ATLANTA -- Several local schools made the cut in a list released by the state department of education that honors the highest performance or the biggest academic gains by students in the last three years.
Among those honored as highest performance schools were Knight Elementary in Lilburn and Ivy Prep Academy in Norcross.
Schools recognized as highest progress were Benefield, Minor, Partee, Kanoheda, Margaret Winn Holt, Bethesda and Lawrenceville elementary schools as well as Buford Middle School.
Steven Flynt, associate superintendent for school leadership and operational support with Gwinnett County Public Schools, said that the district is proud of all its Title I schools, and for those named in the recent list "it's quite an achievement."
"It starts with the students, and I would congratulate them and their teachers on all the hard work they've put in to get to that level, but also the community and the parents and the leadership of the schools," Flynt said.

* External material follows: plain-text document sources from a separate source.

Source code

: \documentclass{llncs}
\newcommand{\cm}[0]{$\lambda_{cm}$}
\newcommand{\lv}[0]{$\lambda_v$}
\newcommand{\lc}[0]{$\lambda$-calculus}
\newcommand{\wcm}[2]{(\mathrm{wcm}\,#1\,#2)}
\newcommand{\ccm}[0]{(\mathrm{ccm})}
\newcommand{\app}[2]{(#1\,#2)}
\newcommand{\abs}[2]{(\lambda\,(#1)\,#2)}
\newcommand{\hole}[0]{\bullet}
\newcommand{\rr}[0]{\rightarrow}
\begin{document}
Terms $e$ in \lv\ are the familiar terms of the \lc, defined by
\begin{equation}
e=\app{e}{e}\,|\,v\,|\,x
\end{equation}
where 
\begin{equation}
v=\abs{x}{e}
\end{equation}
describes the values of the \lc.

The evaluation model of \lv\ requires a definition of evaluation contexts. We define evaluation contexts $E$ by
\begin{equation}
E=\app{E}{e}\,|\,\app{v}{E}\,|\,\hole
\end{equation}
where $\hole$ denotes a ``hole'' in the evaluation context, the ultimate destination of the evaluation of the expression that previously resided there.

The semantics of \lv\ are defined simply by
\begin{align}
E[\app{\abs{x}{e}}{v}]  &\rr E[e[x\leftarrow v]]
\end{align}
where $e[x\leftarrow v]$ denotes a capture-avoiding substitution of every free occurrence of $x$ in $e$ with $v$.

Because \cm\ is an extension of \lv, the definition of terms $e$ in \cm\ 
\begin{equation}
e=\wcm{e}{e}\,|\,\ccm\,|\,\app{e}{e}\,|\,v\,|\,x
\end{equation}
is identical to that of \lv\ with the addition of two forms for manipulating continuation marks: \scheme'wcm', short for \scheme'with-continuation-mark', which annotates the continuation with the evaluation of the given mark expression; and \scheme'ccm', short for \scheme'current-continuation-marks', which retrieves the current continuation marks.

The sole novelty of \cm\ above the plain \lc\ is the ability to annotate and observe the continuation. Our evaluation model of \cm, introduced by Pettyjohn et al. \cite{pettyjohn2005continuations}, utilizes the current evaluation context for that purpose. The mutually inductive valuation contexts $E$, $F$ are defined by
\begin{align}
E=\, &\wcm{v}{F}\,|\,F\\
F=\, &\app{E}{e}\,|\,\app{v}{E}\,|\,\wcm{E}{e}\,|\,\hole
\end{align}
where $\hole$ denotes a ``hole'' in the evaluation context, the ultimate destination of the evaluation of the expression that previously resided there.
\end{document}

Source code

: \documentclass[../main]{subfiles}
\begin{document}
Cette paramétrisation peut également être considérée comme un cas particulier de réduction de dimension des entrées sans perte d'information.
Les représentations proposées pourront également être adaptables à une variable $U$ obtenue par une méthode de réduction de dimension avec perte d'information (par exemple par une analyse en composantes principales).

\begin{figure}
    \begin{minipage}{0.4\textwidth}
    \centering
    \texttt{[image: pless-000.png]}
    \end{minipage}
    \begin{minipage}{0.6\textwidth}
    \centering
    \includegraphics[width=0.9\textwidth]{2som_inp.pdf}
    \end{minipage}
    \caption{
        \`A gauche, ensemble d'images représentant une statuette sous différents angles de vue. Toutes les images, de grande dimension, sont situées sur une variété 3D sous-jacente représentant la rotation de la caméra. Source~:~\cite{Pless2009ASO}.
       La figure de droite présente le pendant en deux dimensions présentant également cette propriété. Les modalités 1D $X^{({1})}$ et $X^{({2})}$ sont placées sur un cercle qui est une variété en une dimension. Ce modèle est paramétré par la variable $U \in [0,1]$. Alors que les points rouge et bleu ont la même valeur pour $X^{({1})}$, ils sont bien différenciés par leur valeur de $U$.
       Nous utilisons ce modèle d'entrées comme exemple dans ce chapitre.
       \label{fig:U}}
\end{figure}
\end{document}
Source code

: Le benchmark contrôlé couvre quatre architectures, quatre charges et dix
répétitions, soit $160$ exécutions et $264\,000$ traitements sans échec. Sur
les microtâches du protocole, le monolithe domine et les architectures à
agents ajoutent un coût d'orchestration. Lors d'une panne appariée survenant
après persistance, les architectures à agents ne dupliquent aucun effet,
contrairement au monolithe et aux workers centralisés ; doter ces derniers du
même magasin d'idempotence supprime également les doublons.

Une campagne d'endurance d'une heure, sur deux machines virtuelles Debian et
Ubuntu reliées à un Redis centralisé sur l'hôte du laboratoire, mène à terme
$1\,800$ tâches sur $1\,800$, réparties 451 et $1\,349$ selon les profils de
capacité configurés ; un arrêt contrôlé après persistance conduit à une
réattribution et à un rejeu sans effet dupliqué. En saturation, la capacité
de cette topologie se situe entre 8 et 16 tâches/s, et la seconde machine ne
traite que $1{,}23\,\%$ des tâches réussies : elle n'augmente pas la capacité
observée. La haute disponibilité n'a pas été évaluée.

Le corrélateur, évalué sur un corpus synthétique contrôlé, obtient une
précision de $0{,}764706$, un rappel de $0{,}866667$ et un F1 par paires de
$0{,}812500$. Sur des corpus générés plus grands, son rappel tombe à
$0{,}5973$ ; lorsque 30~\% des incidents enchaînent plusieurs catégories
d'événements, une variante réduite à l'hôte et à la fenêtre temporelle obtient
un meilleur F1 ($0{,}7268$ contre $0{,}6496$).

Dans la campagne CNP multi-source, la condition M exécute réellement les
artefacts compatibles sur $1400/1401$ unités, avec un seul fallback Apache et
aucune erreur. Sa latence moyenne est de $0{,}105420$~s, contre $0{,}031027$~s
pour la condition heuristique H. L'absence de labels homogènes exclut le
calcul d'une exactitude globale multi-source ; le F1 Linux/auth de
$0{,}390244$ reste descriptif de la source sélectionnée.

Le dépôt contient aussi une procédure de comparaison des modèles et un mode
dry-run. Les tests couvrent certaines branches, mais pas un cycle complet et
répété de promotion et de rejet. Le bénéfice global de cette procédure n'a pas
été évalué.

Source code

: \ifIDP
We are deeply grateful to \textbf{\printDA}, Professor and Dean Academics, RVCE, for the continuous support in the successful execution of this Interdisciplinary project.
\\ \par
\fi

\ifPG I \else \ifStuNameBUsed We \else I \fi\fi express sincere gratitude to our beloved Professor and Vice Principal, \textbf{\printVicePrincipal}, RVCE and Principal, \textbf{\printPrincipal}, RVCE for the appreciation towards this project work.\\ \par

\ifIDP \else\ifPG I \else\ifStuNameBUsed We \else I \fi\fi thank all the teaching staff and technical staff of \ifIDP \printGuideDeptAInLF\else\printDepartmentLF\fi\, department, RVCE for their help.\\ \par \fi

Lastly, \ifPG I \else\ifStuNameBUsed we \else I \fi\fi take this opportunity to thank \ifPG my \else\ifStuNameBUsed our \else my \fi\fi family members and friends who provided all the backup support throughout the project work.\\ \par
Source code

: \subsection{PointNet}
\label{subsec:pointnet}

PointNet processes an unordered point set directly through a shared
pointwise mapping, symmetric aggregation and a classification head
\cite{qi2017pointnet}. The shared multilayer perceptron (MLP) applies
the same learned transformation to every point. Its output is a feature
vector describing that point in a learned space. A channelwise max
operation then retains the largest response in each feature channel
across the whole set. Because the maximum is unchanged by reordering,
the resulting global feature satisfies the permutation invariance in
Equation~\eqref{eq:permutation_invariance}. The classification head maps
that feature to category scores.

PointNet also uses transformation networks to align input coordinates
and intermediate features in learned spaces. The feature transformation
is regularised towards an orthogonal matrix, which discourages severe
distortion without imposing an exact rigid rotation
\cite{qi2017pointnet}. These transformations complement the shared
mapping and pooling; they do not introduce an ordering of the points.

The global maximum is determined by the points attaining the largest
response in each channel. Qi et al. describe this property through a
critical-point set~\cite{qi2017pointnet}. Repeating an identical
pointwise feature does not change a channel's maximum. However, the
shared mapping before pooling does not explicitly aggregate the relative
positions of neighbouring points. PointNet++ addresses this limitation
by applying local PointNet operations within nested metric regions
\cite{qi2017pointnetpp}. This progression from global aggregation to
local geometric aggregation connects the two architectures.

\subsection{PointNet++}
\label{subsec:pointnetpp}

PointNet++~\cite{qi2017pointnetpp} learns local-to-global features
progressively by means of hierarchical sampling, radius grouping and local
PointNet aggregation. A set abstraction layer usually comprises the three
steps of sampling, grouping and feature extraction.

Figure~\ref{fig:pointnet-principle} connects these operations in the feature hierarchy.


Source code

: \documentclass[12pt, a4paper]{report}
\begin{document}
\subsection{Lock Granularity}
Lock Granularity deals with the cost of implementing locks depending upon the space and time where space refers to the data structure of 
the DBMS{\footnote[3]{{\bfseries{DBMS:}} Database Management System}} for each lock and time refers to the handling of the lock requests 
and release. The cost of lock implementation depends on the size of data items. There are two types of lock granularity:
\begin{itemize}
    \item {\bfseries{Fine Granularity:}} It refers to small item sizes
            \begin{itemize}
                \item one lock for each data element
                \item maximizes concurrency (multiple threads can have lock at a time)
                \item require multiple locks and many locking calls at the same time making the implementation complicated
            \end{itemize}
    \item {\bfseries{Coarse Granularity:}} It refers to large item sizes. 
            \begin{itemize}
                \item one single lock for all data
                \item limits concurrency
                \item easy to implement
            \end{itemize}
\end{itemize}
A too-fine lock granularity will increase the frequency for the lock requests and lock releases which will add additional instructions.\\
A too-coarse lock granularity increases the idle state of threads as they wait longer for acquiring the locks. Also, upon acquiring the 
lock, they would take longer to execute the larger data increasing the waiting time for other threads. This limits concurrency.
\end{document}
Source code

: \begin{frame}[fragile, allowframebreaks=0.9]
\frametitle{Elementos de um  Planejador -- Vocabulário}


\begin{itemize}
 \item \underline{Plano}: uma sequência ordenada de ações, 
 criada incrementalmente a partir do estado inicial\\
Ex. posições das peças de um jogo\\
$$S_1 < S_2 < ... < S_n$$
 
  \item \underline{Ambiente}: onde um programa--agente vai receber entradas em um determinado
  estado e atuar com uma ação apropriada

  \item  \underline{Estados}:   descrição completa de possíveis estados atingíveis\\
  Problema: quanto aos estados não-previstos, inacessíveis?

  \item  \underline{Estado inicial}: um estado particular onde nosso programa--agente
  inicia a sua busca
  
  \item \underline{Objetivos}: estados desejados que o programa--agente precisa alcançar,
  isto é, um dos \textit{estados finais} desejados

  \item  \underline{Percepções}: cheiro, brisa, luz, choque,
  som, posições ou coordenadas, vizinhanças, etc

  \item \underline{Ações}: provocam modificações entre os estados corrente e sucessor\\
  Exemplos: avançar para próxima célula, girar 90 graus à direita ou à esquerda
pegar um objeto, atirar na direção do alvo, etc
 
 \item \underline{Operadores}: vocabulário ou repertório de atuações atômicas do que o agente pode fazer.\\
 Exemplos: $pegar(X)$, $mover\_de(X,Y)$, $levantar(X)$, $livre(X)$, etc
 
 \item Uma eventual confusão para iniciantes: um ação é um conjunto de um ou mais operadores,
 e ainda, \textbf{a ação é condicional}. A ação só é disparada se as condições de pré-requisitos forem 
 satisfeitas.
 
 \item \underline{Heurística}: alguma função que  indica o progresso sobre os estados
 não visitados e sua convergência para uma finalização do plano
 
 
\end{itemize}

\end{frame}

Ivy Prep Academy Executive Director Nina Gilbert said faculty and staff of the charter school were "thrilled to be named as one of Georgia's highest performing schools. Despite the challenges Ivy Prep has faced, our faculty, staff, scholars and parents remain focused on what's most important ... improving outcomes for the children who desperately need better public school options."
According to a news release from the state department of education, highest-performing schools are among the five-percent of Title I schools in the state that have the highest performance over three years for the "all students" group on the statewide assessments. A Highest-Performing School must have made Adequate Yearly Progress for the "all students" group and all of its subgroups in 2011.
A High-Progress School is a Title I school among the 10 percent of Title I schools in the State making the most progress in improving the performance of the "all students" group over three years on the statewide assessments.
According to the state department of education website, Title I is a part of the No Child Left Behind Act of 2001. The act provides federal funds through the Georgia Department of Education to local educational agencies and public schools with high numbers or percentages of poor children to help ensure that all children meet challenging state academic content and student academic achievement standards.